Esta triste realidad nos recuerda la anécdota protagonizada por Jorge Luis Borges, narrada por Silvia Zimmermann en el diario la Nación. Cuenta la autora y escritora que una vez acompañó a Borges a renovar su pasaporte. Como había una larga fila para concretar el trámite tomaron su lugar en la cola, esperando como cualquier ciudadano de a pie que le llegara el turno para ser atendido. No faltó quien lo reconociera, y otra persona que esperaba, se le acercó y le dijo: «Maestro, permítame cambiar su lugar con el mío, que está más adelante. Para mí será un honor». A ello Borges respondió: «Muchas gracias, señor, pero prefiero seguir en mi lugar», agregando con su conocida ironía: «Es que si llegué más tarde que usted, es porque soy más perezoso». Hubo más insistencia de otras personas hasta que un policía se le acercó y le dijo que pasara a tomar asiento en una oficina contigua. A ello Borges respondió, fiel a su estilo discursivo: «Muchas gracias, pero prefiero esperar aquí; no quisiera perder mi turno por una distracción». 

Como señala Zimmermman lo que demostraba Borges con su actitud era su «respeto a los otros». En ese sentido remarcó: «Borges declinó un privilegio merecido que le dispensaba la sociedad con legitimidad. Otros, en cambio, se arrogan el derecho de ejercer un privilegio concedido entre bambalinas en un flagrante abuso de poder. Borges sintió la felicidad de ser ciudadano entre ciudadanos. Otros se vanaglorian de ser personal estratégico, no se sabe bien de quién ni para qué. He ahí la diferencia entre la grandeza y la mediocridad. Y puesto que el privilegio es la cuestión, oportuno es saber qué significa».

Nos quedamos con una frase: «La felicidad de ser ciudadanos entre ciudadanos». En nuestra sociedad enferma de ego e individualismo, se trata de una gratificación que muchos no entienden. No se comprende, en muchos sitios de nuestra sociedad, que una República rechaza los privilegios, los considera inadmisibles, incompatibles con su misma naturaleza, porque quiebran el esencial principio de la igualdad. Que no es ninguna carga sino la más preciosa de las garantías: ser tratado como cualquier otro, sin tener que temer que nada le sea negado desde la arbitrariedad ni tener que pedir un derecho que le asiste como si se tratara de un favor. No es poca cosa y, en definitiva, hace a la vigencia de un derecho humano básico como el de la dignidad de las personas. 

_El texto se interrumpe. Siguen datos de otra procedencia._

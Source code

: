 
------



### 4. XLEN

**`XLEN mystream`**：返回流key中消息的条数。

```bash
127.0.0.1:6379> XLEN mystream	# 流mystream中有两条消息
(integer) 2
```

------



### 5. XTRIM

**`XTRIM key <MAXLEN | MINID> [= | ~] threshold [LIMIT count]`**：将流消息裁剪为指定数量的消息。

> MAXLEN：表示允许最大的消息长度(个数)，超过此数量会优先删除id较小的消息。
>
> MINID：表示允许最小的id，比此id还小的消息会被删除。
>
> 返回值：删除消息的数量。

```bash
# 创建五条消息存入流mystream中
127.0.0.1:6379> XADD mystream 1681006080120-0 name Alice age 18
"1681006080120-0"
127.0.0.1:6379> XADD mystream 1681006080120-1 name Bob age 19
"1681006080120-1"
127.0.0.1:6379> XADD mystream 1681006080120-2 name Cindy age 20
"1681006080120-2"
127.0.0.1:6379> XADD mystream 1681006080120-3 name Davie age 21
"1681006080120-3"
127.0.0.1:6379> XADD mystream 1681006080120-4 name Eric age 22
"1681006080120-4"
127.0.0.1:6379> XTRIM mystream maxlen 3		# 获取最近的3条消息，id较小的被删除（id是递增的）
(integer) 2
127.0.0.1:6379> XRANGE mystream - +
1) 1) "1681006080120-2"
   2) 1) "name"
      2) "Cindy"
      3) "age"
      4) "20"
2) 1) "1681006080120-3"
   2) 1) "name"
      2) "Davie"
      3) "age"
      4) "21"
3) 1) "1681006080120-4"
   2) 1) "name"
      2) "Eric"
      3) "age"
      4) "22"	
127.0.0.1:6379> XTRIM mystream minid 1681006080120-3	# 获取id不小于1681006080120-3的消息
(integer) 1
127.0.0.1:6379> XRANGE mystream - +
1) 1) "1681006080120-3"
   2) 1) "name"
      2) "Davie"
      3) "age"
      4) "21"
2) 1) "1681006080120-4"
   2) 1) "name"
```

El acomodo, el «dedismo», el «saltarse el lugar en la cola», por el contrario, son prácticas propias de los gobiernos autocráticos. Aquellos que tienen súbditos a merced de un poder superior, y no ciudadanos que tienen a la ley como garantía frente a los abusos del poder, como en el Estado democrático de derecho. 

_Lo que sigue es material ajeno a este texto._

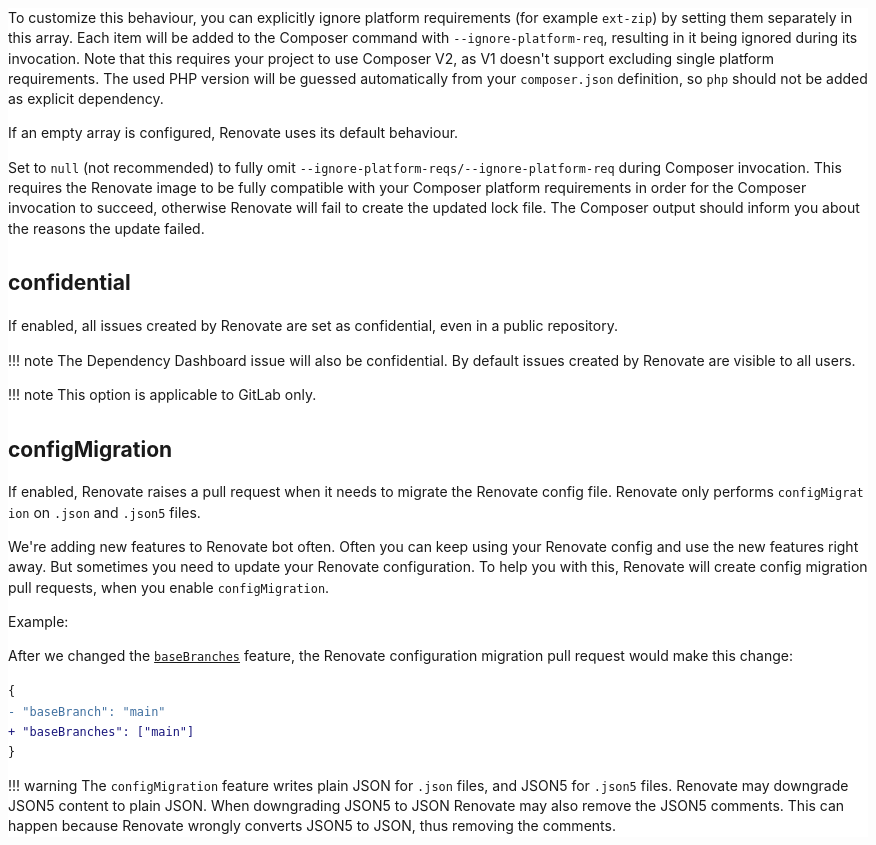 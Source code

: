 To customize this behaviour, you can explicitly ignore platform requirements (for example `ext-zip`) by setting them separately in this array.
Each item will be added to the Composer command with `--ignore-platform-req`, resulting in it being ignored during its invocation.
Note that this requires your project to use Composer V2, as V1 doesn't support excluding single platform requirements.
The used PHP version will be guessed automatically from your `composer.json` definition, so `php` should not be added as explicit dependency.

If an empty array is configured, Renovate uses its default behaviour.

Set to `null` (not recommended) to fully omit `--ignore-platform-reqs/--ignore-platform-req` during Composer invocation.
This requires the Renovate image to be fully compatible with your Composer platform requirements in order for the Composer invocation to succeed, otherwise Renovate will fail to create the updated lock file.
The Composer output should inform you about the reasons the update failed.

## confidential

If enabled, all issues created by Renovate are set as confidential, even in a public repository.


!!! note
    The Dependency Dashboard issue will also be confidential.
    By default issues created by Renovate are visible to all users.


!!! note
    This option is applicable to GitLab only.

## configMigration

If enabled, Renovate raises a pull request when it needs to migrate the Renovate config file.
Renovate only performs `configMigration` on `.json` and `.json5` files.

We're adding new features to Renovate bot often.
Often you can keep using your Renovate config and use the new features right away.
But sometimes you need to update your Renovate configuration.
To help you with this, Renovate will create config migration pull requests, when you enable `configMigration`.

Example:

After we changed the [`baseBranches`](#basebranches) feature, the Renovate configuration migration pull request would make this change:

```diff
{
- "baseBranch": "main"
+ "baseBranches": ["main"]
}
```


!!! warning
    The `configMigration` feature writes plain JSON for `.json` files, and JSON5 for `.json5` files.
    Renovate may downgrade JSON5 content to plain JSON.
    When downgrading JSON5 to JSON Renovate may also remove the JSON5 comments.
    This can happen because Renovate wrongly converts JSON5 to JSON, thus removing the comments.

Como diría un popular animador televisivo, la cuestión es preguntarse «¿de qué lado estás, chabón?». Ello es igual a pensar en cómo uno quiere ser tratado por la autoridad, en qué país uno quiere vivir. Teniendo muy en claro que esa decisión, la real que practiquemos antes que aquella que podamos declamar, no dejará de tener consecuencias.